Something Holy and Beautiful – On My Daughter’s First Holy Communion
This is something holy…and beautiful.
These were the words that came to mind as my seven year-old stepped from around the corner wearing her pristine white Communion dress.
Holy and beautiful.
But how could it be?
How could it be that this little girl – my baby Vivian – could be old enough to receive her first Holy Communion? In the blink of an eye, my mind flashed to that baby in the crib with a pacifier, not only in her mouth, but back-ups clutched in her small fists and even between her toes. I see her little legs furiously pumping up and down on a big wheel roaring across our kitchen floor.

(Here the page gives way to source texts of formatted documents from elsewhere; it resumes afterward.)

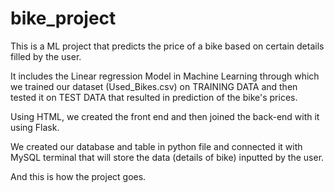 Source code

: # bike_project
This is a ML project that predicts the price of a bike based on certain details filled by the user.

It includes the Linear regression Model in Machine Learning through which we trained our dataset (Used_Bikes.csv) on TRAINING DATA and then tested it on TEST DATA that resulted in prediction of the bike's prices.

Using HTML, we created the front end and then joined the back-end with it using Flask.

We created our database and table in python file and connected it with MySQL terminal that will store the data (details of bike) inputted by the user.

And this is how the project goes.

The clink of delicate tea cups offering cheers, the snapping in half of my thirty year-old Darth Vader figure (in under an hour of play, I might add), and the whiz of footballs, baseballs and frisbees that reach their target more surely with each throw and each passing day. I see the determined girl who, now, ruthlessly beats me at rummy (while smiling, of course), yet saves puzzle pieces for me to put in to the thousand piece jigsaw (because she feels bad that I haven’t found one for a while). And I recall the girl who always – always – wants to dance with me (the jitterbug, specifically) as the winsome song is played during the rolling credits at the end of movie night. I feel the heaviness of her sleep as she sits with me for those few fleeting moments upon waking her in the morning and I see the beauty of her sleep return as at evening’s end she rolls next to me in bed, smiles with half-closed eyes and sweetly says, “Love you, Daddy.”

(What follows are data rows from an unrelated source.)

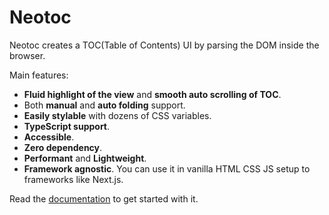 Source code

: # Neotoc

Neotoc creates a TOC(Table of Contents) UI by parsing the DOM inside the browser.

Main features:

- **Fluid highlight of the view** and **smooth auto scrolling of TOC**.
- Both **manual** and **auto folding** support.
- **Easily stylable** with dozens of CSS variables.
- **TypeScript support**.
- **Accessible**.
- **Zero dependency**.
- **Performant** and **Lightweight**.
- **Framework agnostic**. You can use it in vanilla HTML CSS JS setup to frameworks like Next.js.

Read the [documentation](https://neotoc.vercel.app/) to get started with it.
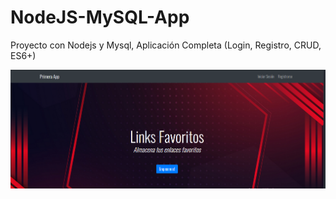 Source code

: # NodeJS-MySQL-App
 Proyecto con Nodejs y Mysql, Aplicación Completa (Login, Registro, CRUD, ES6+)

![Screenshot](resultado.png)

My baby is about to have her First Communion.
But does she know it? Does she sense what this all means? After eagerly tackling (without much prompting) her First Holy Communion workbook, after classroom Q & A with the priest in her Catholic school, after a half-day’s retreat with stations exploring the flow and import of the coming day, does she comprehend that exquisite gift of sacrifice and love and grace and beauty?
And then, I think, “Do I?”
New friends of ours relayed a story about their wonderful son with special needs and his journey towards First Communion. As I recall them telling it, they approached their priest earnestly asking how they could truly help their son grapple with the deep mystery and transcendent solemnity of the Eucharist he was about to take. Given some of his struggles, they asked (in effect), “How can he better understand the Eucharist in the way that we understand it?” Their priest, with warmth and kindness, replied that even our “adult understanding” of the Eucharist is infinitely closer to your son’s than it is to God’s. That is how extraordinary, how mysterious, how glorious this encounter with Christ truly is. It truly is…ineffable.

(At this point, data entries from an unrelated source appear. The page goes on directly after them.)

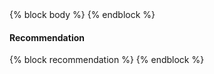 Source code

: <!-- This finding was autogenerated by gcptool. Please customize as necessary. -->
<!-- Suggested title: {{ finding_title }} -->
<!-- Suggested severity: {{ severity }} -->
<!-- Belongs to project: {{ project }} -->

<archer>
{% block body %}
{% endblock %}
</archer>

#### Recommendation

<archer>
{% block recommendation %}
{% endblock %}
</archer> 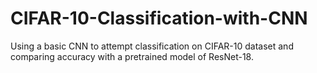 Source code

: # CIFAR-10-Classification-with-CNN
Using a basic CNN to attempt classification on CIFAR-10 dataset and comparing accuracy with a pretrained model of ResNet-18.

And so, as we sit in our pew this Saturday, with its end adorned by a homemade banner with glued-on cloth chalice, host, dove, cross and letters spelling Vivian, my little girl will walk before us and for the first time unfold her arms from her chest, bow and receive the Blessed Body and the Precious Blood. God’s grace will shine on her in a way that will be indescribable. But it will shine brilliantly nonetheless.
And me?
I will be emotional and at a loss for words (the latter, quite uncommon for me). For, similar to my daughter Annabel’s First Holy Communion, the most important thing in my life will fully encounter the most important thing in my life.
What can one say?
It is something holy and beautiful.
(To all parents and First Communicants, warm blessings and congratulations.)